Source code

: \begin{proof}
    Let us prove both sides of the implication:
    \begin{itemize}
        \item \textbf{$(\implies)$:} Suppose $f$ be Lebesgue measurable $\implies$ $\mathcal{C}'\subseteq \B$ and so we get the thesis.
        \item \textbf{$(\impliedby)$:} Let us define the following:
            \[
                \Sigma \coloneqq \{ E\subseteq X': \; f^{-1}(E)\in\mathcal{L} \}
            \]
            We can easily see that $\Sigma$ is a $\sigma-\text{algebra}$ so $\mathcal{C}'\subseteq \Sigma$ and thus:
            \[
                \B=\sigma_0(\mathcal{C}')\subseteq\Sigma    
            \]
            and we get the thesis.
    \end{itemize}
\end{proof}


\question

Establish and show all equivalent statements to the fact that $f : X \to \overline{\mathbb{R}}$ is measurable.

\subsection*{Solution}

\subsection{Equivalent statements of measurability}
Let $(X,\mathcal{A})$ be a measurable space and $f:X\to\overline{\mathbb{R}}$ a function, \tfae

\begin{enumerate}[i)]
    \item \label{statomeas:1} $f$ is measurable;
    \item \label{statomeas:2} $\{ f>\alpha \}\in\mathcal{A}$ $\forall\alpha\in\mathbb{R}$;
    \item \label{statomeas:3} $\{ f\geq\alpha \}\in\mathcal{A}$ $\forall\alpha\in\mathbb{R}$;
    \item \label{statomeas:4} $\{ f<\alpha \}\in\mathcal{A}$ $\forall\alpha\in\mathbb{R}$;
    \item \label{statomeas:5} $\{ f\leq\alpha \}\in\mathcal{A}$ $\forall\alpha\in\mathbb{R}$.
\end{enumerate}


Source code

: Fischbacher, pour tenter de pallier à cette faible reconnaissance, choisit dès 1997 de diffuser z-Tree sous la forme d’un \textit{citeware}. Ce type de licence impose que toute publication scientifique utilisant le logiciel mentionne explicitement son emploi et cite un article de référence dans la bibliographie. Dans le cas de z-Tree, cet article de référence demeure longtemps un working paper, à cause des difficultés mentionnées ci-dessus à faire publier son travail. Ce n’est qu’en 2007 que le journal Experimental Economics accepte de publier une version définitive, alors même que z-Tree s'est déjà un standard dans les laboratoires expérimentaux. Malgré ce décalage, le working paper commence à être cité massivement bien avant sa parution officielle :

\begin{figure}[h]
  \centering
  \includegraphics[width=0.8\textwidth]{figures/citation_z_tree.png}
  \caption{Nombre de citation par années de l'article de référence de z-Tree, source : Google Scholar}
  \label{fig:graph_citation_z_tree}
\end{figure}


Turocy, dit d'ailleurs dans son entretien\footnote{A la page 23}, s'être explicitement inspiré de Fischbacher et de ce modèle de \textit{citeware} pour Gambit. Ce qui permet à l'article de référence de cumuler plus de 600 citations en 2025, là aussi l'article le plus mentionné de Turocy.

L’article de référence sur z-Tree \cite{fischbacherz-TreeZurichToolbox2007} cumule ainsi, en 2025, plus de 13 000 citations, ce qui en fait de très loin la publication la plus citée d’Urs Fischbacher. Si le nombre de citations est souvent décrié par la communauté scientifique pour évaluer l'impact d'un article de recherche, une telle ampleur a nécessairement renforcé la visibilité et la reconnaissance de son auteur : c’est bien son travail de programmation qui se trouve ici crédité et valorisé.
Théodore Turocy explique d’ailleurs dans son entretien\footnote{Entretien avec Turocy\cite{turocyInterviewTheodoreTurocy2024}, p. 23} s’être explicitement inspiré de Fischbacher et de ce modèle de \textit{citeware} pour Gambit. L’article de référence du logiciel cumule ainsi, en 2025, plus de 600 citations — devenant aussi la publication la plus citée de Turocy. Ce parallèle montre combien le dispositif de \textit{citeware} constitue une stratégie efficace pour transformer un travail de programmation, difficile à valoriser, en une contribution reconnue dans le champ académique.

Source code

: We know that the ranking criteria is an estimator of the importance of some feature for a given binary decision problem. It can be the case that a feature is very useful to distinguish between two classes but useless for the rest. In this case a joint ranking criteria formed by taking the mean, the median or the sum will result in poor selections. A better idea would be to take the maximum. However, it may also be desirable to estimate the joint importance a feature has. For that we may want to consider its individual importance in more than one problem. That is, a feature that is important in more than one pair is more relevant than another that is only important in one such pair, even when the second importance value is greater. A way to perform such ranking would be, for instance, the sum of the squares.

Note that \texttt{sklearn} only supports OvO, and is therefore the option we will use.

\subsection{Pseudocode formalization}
--------------------------------------------------
Work to be completed: Output the full listing. Match it exactly.

Solution for this exercise:
Source code

: \begin{proof}
    Let us prove both sides of the implication:
    \begin{itemize}
        \item \textbf{$(\implies)$:} Suppose $f$ be Lebesgue measurable $\implies$ $\mathcal{C}'\subseteq \B$ and so we get the thesis.
        \item \textbf{$(\impliedby)$:} Let us define the following:
            \[
                \Sigma \coloneqq \{ E\subseteq X': \; f^{-1}(E)\in\mathcal{L} \}
            \]
            We can easily see that $\Sigma$ is a $\sigma-\text{algebra}$ so $\mathcal{C}'\subseteq \Sigma$ and thus:
            \[
                \B=\sigma_0(\mathcal{C}')\subseteq\Sigma    
            \]
            and we get the thesis.
    \end{itemize}
\end{proof}


\question

Establish and show all equivalent statements to the fact that $f : X \to \overline{\mathbb{R}}$ is measurable.

\subsection*{Solution}

\subsection{Equivalent statements of measurability}
Let $(X,\mathcal{A})$ be a measurable space and $f:X\to\overline{\mathbb{R}}$ a function, \tfae

\begin{enumerate}[i)]
    \item \label{statomeas:1} $f$ is measurable;
    \item \label{statomeas:2} $\{ f>\alpha \}\in\mathcal{A}$ $\forall\alpha\in\mathbb{R}$;
    \item \label{statomeas:3} $\{ f\geq\alpha \}\in\mathcal{A}$ $\forall\alpha\in\mathbb{R}$;
    \item \label{statomeas:4} $\{ f<\alpha \}\in\mathcal{A}$ $\forall\alpha\in\mathbb{R}$;
    \item \label{statomeas:5} $\{ f\leq\alpha \}\in\mathcal{A}$ $\forall\alpha\in\mathbb{R}$.
\end{enumerate}


Source code

: Fischbacher, pour tenter de pallier à cette faible reconnaissance, choisit dès 1997 de diffuser z-Tree sous la forme d’un \textit{citeware}. Ce type de licence impose que toute publication scientifique utilisant le logiciel mentionne explicitement son emploi et cite un article de référence dans la bibliographie. Dans le cas de z-Tree, cet article de référence demeure longtemps un working paper, à cause des difficultés mentionnées ci-dessus à faire publier son travail. Ce n’est qu’en 2007 que le journal Experimental Economics accepte de publier une version définitive, alors même que z-Tree s'est déjà un standard dans les laboratoires expérimentaux. Malgré ce décalage, le working paper commence à être cité massivement bien avant sa parution officielle :

\begin{figure}[h]
  \centering
  \includegraphics[width=0.8\textwidth]{figures/citation_z_tree.png}
  \caption{Nombre de citation par années de l'article de référence de z-Tree, source : Google Scholar}
  \label{fig:graph_citation_z_tree}
\end{figure}


Turocy, dit d'ailleurs dans son entretien\footnote{A la page 23}, s'être explicitement inspiré de Fischbacher et de ce modèle de \textit{citeware} pour Gambit. Ce qui permet à l'article de référence de cumuler plus de 600 citations en 2025, là aussi l'article le plus mentionné de Turocy.

L’article de référence sur z-Tree \cite{fischbacherz-TreeZurichToolbox2007} cumule ainsi, en 2025, plus de 13 000 citations, ce qui en fait de très loin la publication la plus citée d’Urs Fischbacher. Si le nombre de citations est souvent décrié par la communauté scientifique pour évaluer l'impact d'un article de recherche, une telle ampleur a nécessairement renforcé la visibilité et la reconnaissance de son auteur : c’est bien son travail de programmation qui se trouve ici crédité et valorisé.
Théodore Turocy explique d’ailleurs dans son entretien\footnote{Entretien avec Turocy\cite{turocyInterviewTheodoreTurocy2024}, p. 23} s’être explicitement inspiré de Fischbacher et de ce modèle de \textit{citeware} pour Gambit. L’article de référence du logiciel cumule ainsi, en 2025, plus de 600 citations — devenant aussi la publication la plus citée de Turocy. Ce parallèle montre combien le dispositif de \textit{citeware} constitue une stratégie efficace pour transformer un travail de programmation, difficile à valoriser, en une contribution reconnue dans le champ académique.

Source code

: We know that the ranking criteria is an estimator of the importance of some feature for a given binary decision problem. It can be the case that a feature is very useful to distinguish between two classes but useless for the rest. In this case a joint ranking criteria formed by taking the mean, the median or the sum will result in poor selections. A better idea would be to take the maximum. However, it may also be desirable to estimate the joint importance a feature has. For that we may want to consider its individual importance in more than one problem. That is, a feature that is important in more than one pair is more relevant than another that is only important in one such pair, even when the second importance value is greater. A way to perform such ranking would be, for instance, the sum of the squares.

Note that \texttt{sklearn} only supports OvO, and is therefore the option we will use.

\subsection{Pseudocode formalization}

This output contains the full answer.